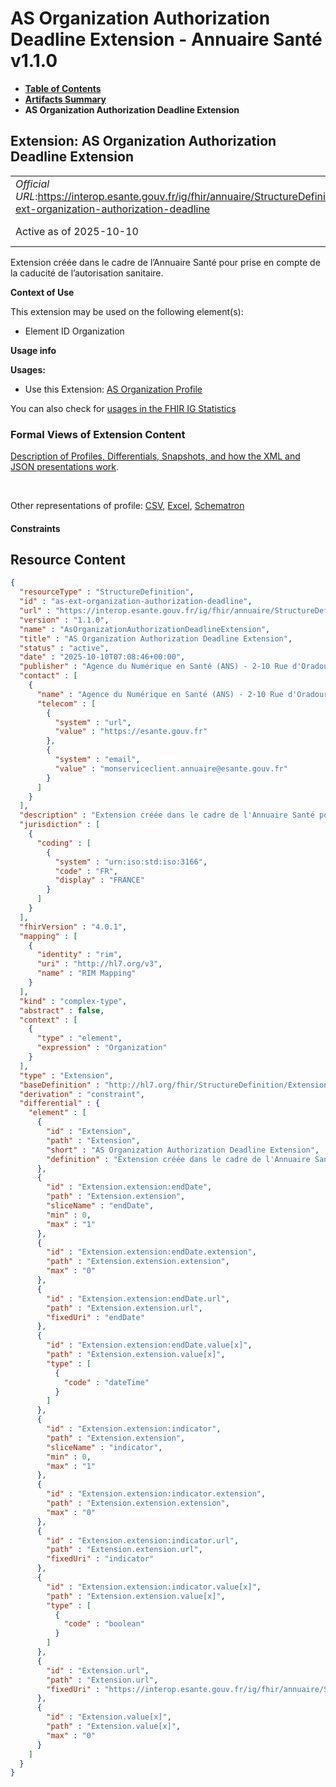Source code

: # AS Organization Authorization Deadline Extension - Annuaire Santé v1.1.0

* [**Table of Contents**](toc.md)
* [**Artifacts Summary**](artifacts.md)
* **AS Organization Authorization Deadline Extension**

## Extension: AS Organization Authorization Deadline Extension 

| | |
| :--- | :--- |
| *Official URL*:https://interop.esante.gouv.fr/ig/fhir/annuaire/StructureDefinition/as-ext-organization-authorization-deadline | *Version*:1.1.0 |
| Active as of 2025-10-10 | *Computable Name*:AsOrganizationAuthorizationDeadlineExtension |

Extension créée dans le cadre de l’Annuaire Santé pour prise en compte de la caducité de l’autorisation sanitaire.

**Context of Use**

This extension may be used on the following element(s):

* Element ID Organization

**Usage info**

**Usages:**

* Use this Extension: [AS Organization Profile](StructureDefinition-as-organization.md)

You can also check for [usages in the FHIR IG Statistics](https://packages2.fhir.org/xig/ans.fhir.fr.annuaire|current/StructureDefinition/as-ext-organization-authorization-deadline)

### Formal Views of Extension Content

 [Description of Profiles, Differentials, Snapshots, and how the XML and JSON presentations work](http://build.fhir.org/ig/FHIR/ig-guidance/readingIgs.html#structure-definitions). 

 

Other representations of profile: [CSV](StructureDefinition-as-ext-organization-authorization-deadline.csv), [Excel](StructureDefinition-as-ext-organization-authorization-deadline.xlsx), [Schematron](StructureDefinition-as-ext-organization-authorization-deadline.sch) 

#### Constraints



## Resource Content

```json
{
  "resourceType" : "StructureDefinition",
  "id" : "as-ext-organization-authorization-deadline",
  "url" : "https://interop.esante.gouv.fr/ig/fhir/annuaire/StructureDefinition/as-ext-organization-authorization-deadline",
  "version" : "1.1.0",
  "name" : "AsOrganizationAuthorizationDeadlineExtension",
  "title" : "AS Organization Authorization Deadline Extension",
  "status" : "active",
  "date" : "2025-10-10T07:08:46+00:00",
  "publisher" : "Agence du Numérique en Santé (ANS) - 2-10 Rue d'Oradour-sur-Glane, 75015 Paris",
  "contact" : [
    {
      "name" : "Agence du Numérique en Santé (ANS) - 2-10 Rue d'Oradour-sur-Glane, 75015 Paris",
      "telecom" : [
        {
          "system" : "url",
          "value" : "https://esante.gouv.fr"
        },
        {
          "system" : "email",
          "value" : "monserviceclient.annuaire@esante.gouv.fr"
        }
      ]
    }
  ],
  "description" : "Extension créée dans le cadre de l'Annuaire Santé pour prise en compte de la caducité de l'autorisation sanitaire.",
  "jurisdiction" : [
    {
      "coding" : [
        {
          "system" : "urn:iso:std:iso:3166",
          "code" : "FR",
          "display" : "FRANCE"
        }
      ]
    }
  ],
  "fhirVersion" : "4.0.1",
  "mapping" : [
    {
      "identity" : "rim",
      "uri" : "http://hl7.org/v3",
      "name" : "RIM Mapping"
    }
  ],
  "kind" : "complex-type",
  "abstract" : false,
  "context" : [
    {
      "type" : "element",
      "expression" : "Organization"
    }
  ],
  "type" : "Extension",
  "baseDefinition" : "http://hl7.org/fhir/StructureDefinition/Extension",
  "derivation" : "constraint",
  "differential" : {
    "element" : [
      {
        "id" : "Extension",
        "path" : "Extension",
        "short" : "AS Organization Authorization Deadline Extension",
        "definition" : "Extension créée dans le cadre de l'Annuaire Santé pour prise en compte de la caducité de l'autorisation sanitaire."
      },
      {
        "id" : "Extension.extension:endDate",
        "path" : "Extension.extension",
        "sliceName" : "endDate",
        "min" : 0,
        "max" : "1"
      },
      {
        "id" : "Extension.extension:endDate.extension",
        "path" : "Extension.extension.extension",
        "max" : "0"
      },
      {
        "id" : "Extension.extension:endDate.url",
        "path" : "Extension.extension.url",
        "fixedUri" : "endDate"
      },
      {
        "id" : "Extension.extension:endDate.value[x]",
        "path" : "Extension.extension.value[x]",
        "type" : [
          {
            "code" : "dateTime"
          }
        ]
      },
      {
        "id" : "Extension.extension:indicator",
        "path" : "Extension.extension",
        "sliceName" : "indicator",
        "min" : 0,
        "max" : "1"
      },
      {
        "id" : "Extension.extension:indicator.extension",
        "path" : "Extension.extension.extension",
        "max" : "0"
      },
      {
        "id" : "Extension.extension:indicator.url",
        "path" : "Extension.extension.url",
        "fixedUri" : "indicator"
      },
      {
        "id" : "Extension.extension:indicator.value[x]",
        "path" : "Extension.extension.value[x]",
        "type" : [
          {
            "code" : "boolean"
          }
        ]
      },
      {
        "id" : "Extension.url",
        "path" : "Extension.url",
        "fixedUri" : "https://interop.esante.gouv.fr/ig/fhir/annuaire/StructureDefinition/as-ext-organization-authorization-deadline"
      },
      {
        "id" : "Extension.value[x]",
        "path" : "Extension.value[x]",
        "max" : "0"
      }
    ]
  }
}

```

····················

▶ Problem details:
With "esante" as the string to match, show every line of the entries above that has it.

▶ Task result:
| *Official URL*:https://interop.esante.gouv.fr/ig/fhir/annuaire/StructureDefinition/as-ext-organization-authorization-deadline | *Version*:1.1.0 |
  "url" : "https://interop.esante.gouv.fr/ig/fhir/annuaire/StructureDefinition/as-ext-organization-authorization-deadline",
          "value" : "https://esante.gouv.fr"
          "value" : "monserviceclient.annuaire@esante.gouv.fr"
        "fixedUri" : "https://interop.esante.gouv.fr/ig/fhir/annuaire/StructureDefinition/as-ext-organization-authorization-deadline"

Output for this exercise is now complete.